Background: Intracerebral hemorrhage (ICH) is the most lethal subtype of stroke, a leading cause of
death and disability in developed countries. Therapeutic options are notably limited. There is no specific pharmacological
treatment, and early surgery has few indications that represent only a small clinically relevant survival
advantage. It is therefore mandatory to investigate repairing processes after ICH in order to develop related therapeutic
Methods: The goal of this review is to discuss the current status of knowledge about the potential therapeutic role
of endothelial progenitor cells (EPCs) in ICH, as well as the possible molecular mechanisms and future perspectives.
Results: ICH is characterized by a primary vascular rupture, followed by a secondary vascular tearing due to the
peripheral pressure exerted by the hematoma. Hypoperfusion may also play a role, although not as markedly as in
ischemic stroke. In this context, the repairing of damaged vessels and the development of new ones seem logical
therapeutic targets.
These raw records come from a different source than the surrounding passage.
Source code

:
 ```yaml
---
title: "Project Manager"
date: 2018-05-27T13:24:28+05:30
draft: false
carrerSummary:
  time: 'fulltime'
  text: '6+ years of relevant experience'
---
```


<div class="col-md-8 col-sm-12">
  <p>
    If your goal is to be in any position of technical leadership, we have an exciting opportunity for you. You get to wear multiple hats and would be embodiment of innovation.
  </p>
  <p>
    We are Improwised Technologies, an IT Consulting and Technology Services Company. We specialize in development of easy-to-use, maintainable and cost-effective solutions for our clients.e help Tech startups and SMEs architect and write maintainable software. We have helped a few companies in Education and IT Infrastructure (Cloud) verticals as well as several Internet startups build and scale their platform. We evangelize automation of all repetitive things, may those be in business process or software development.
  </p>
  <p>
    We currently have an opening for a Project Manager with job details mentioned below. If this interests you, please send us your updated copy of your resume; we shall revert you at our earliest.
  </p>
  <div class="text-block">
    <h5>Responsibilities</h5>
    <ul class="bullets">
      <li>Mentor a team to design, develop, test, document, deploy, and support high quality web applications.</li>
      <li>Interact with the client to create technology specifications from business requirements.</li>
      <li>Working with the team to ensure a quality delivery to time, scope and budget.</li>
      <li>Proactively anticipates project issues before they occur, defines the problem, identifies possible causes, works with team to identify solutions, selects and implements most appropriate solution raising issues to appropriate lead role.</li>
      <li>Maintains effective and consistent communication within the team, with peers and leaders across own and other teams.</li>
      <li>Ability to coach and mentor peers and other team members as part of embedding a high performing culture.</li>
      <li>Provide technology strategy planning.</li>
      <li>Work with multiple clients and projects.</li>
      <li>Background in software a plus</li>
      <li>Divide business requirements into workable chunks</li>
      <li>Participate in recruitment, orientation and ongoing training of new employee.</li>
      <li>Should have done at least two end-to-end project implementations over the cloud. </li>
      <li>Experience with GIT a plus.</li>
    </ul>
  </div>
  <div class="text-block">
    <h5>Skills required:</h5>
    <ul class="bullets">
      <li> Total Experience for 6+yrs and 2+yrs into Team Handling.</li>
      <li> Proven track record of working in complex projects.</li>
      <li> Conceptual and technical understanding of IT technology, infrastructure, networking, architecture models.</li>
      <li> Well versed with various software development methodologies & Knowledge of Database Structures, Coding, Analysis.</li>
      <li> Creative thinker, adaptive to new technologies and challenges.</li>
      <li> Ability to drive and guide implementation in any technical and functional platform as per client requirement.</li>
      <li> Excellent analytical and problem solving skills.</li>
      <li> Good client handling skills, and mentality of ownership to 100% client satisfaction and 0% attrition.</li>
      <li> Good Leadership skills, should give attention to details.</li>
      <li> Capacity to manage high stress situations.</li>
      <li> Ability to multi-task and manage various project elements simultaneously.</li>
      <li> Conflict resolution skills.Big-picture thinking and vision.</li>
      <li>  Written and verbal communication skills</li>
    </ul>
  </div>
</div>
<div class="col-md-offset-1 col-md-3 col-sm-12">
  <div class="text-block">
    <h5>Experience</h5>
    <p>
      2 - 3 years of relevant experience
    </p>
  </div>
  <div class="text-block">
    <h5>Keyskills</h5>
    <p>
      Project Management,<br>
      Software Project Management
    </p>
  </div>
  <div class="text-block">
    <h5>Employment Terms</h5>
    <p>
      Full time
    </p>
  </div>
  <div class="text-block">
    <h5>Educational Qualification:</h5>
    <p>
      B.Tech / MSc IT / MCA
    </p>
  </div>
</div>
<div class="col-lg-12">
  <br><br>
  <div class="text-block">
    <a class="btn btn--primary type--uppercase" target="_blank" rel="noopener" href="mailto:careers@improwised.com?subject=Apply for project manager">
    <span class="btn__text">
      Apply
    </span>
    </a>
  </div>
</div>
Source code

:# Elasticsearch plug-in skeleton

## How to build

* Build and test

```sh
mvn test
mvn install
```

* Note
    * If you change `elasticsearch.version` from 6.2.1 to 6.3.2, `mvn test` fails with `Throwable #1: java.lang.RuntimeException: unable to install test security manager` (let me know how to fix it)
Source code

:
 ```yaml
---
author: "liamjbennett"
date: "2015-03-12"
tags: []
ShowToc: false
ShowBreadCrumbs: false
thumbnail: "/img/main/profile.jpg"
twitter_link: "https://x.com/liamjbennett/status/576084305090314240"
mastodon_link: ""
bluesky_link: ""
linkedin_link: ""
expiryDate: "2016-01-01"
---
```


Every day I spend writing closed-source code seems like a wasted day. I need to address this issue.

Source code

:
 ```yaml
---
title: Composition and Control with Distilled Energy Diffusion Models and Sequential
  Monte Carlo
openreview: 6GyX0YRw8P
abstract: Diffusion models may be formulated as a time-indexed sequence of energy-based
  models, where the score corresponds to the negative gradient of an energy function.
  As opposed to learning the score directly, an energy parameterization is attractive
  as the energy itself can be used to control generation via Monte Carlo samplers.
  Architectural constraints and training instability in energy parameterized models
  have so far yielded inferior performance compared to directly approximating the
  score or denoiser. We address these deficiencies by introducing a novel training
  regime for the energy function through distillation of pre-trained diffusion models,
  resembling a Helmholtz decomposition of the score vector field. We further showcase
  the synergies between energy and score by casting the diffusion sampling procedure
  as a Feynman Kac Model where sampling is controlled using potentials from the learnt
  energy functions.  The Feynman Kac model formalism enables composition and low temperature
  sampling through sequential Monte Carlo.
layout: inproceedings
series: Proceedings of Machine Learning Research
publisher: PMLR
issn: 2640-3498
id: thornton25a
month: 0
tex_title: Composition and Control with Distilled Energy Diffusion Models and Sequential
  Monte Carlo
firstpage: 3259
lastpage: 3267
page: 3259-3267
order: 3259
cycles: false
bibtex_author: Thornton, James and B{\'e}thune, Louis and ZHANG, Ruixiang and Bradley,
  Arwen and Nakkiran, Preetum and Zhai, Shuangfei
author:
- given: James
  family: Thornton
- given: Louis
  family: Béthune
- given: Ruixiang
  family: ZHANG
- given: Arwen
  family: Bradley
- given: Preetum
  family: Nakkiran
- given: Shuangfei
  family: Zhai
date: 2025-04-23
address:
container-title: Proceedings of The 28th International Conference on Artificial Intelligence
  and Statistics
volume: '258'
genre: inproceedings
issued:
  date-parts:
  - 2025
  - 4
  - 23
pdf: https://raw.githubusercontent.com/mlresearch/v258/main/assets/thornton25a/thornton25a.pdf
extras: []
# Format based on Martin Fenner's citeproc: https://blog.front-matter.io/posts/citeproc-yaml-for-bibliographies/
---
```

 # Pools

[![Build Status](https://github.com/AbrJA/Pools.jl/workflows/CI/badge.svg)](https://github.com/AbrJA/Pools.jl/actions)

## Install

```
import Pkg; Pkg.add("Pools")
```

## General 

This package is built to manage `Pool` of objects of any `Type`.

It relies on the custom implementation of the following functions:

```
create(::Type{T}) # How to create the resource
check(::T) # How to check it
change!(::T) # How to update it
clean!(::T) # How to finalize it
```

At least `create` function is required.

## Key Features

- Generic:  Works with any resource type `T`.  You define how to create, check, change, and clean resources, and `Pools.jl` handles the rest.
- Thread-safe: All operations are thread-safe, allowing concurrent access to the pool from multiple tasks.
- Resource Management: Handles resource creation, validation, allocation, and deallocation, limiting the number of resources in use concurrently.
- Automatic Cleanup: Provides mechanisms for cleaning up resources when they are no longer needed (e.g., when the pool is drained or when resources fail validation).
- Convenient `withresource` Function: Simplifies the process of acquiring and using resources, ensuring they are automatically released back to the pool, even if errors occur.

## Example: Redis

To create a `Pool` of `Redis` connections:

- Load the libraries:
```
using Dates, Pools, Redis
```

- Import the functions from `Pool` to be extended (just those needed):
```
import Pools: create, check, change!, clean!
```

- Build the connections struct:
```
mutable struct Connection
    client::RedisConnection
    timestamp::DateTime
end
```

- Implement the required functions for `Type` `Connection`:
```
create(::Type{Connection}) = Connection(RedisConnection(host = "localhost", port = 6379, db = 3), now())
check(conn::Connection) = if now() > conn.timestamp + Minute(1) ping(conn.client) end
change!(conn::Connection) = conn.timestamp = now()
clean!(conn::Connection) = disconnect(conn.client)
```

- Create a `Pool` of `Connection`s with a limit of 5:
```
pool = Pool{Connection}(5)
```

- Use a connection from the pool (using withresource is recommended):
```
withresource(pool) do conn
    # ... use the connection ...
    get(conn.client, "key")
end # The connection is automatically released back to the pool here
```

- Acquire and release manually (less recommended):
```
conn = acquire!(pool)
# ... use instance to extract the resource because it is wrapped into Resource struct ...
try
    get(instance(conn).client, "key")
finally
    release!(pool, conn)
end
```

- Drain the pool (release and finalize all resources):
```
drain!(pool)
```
Circulating EPCs have been suggested to play a major role in re-endothelization, angiogenesis
and vasculogenesis. Congruently, EPC levels have been associated with good neurological and functional outcome
as well as with reduced residual volume in patients with acute ICH.
Conclusion: An EPC-based therapy, acting primarily through angiogenic mechanisms, may be a valid therapeutic
option in ICH.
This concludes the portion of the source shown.